Should You Build An Off-Grid Solar System?
Off-grid solar systems sound fanciful because it would mean complete energy independence for your home. The idea of running your home or business completely free of utility companies is a terribly attractive proposition, but there are several factors that you need to consider such as cost, location, energy consumption, and balance of resources. An off-grid system does make sense in certain situations and it can have environmental and energy independence benefits. However, it could be unreliable and expensive as well.
What components do you need?
The required components include solar panels, solar batteries, solar inverters, battery chargers, and alternative energy sources, if needed. You need a solar battery that will store your solar energy and allow you to use it when the sun goes down. A PV inverter is required to cover direct current to alternating current that can be used by your appliances. The charge controller is essential for maintaining the battery's health and regulating voltage. An alternative source may be required as a backup or if you fail to get sufficient sunlight in winter.

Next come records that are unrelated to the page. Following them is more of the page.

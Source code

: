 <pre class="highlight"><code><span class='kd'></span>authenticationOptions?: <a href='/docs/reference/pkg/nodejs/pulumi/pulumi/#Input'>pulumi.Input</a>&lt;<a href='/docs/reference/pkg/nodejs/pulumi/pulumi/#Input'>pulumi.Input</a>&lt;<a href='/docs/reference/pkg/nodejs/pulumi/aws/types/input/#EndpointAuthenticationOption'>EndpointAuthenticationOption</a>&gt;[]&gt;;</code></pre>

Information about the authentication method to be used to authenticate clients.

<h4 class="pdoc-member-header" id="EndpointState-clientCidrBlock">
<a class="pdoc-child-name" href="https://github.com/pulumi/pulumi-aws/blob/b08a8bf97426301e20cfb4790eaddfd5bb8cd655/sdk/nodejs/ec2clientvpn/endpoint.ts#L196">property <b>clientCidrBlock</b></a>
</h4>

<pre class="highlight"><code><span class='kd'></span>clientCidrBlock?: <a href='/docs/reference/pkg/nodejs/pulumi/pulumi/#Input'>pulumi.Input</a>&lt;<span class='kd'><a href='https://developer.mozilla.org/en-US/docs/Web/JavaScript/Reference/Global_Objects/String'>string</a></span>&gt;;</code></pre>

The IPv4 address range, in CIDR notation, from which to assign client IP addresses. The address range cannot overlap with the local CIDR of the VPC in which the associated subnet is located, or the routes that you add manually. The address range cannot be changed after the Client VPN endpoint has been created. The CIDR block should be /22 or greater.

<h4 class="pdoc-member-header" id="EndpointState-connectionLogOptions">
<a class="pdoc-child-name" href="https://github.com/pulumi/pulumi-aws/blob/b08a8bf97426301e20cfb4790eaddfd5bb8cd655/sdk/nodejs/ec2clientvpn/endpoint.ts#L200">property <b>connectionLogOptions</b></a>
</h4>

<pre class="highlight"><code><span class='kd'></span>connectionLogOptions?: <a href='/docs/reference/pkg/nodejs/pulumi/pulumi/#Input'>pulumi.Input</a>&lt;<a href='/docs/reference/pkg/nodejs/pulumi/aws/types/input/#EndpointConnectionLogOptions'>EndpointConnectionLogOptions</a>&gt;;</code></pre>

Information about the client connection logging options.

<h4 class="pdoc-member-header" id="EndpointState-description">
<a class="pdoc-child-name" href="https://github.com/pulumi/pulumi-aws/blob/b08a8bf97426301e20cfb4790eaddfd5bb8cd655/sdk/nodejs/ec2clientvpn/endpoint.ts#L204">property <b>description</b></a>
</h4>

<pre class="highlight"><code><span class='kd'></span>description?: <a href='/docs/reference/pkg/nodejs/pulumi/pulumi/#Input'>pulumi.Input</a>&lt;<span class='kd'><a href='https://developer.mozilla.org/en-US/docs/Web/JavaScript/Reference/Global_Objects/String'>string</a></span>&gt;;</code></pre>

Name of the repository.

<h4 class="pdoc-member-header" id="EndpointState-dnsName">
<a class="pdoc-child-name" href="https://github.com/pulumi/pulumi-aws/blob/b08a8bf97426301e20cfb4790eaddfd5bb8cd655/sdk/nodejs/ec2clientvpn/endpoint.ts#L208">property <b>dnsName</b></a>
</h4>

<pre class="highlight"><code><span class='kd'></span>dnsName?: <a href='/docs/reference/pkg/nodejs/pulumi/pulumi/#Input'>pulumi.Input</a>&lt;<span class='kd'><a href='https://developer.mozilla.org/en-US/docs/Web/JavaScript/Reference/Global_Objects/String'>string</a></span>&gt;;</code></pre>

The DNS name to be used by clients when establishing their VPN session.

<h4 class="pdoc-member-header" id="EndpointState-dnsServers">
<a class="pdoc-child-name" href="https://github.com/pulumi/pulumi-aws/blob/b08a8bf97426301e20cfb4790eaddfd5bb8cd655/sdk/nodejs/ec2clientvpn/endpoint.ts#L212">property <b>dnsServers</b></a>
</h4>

You need to conduct a cost-benefit analysis
If you seek to do it alone, you need to factor the constant costs involved with maintaining and replacing the battery, the controllers, and the inverters. However, you will be saving money in one aspect— not needing to pay a grid control fee to a utility provider. This will ultimately be a factor of which state or city you reside in as off-grid can be very cheap for the course of your panels' lifetime. If you live in a city or a densely populated urban area, it makes little to no sense to go off-grid as your energy costs are likely to be very low.
What kind of balance of resources are available to you?
It is common to think of electricity as an available and abundant resource even if you decide to go off-grid. However, how often do you get sunlight and for how many hours a day do you have sunlight? Does your area get cloudy often? You will be completely responsible for energy generation, and if you happen to reside in an area with low sunlight, you may need a larger storage system and a larger backup generator. Such systems would erode or eliminate the environmental benefits of solar installation and reduce the efficiency of the system.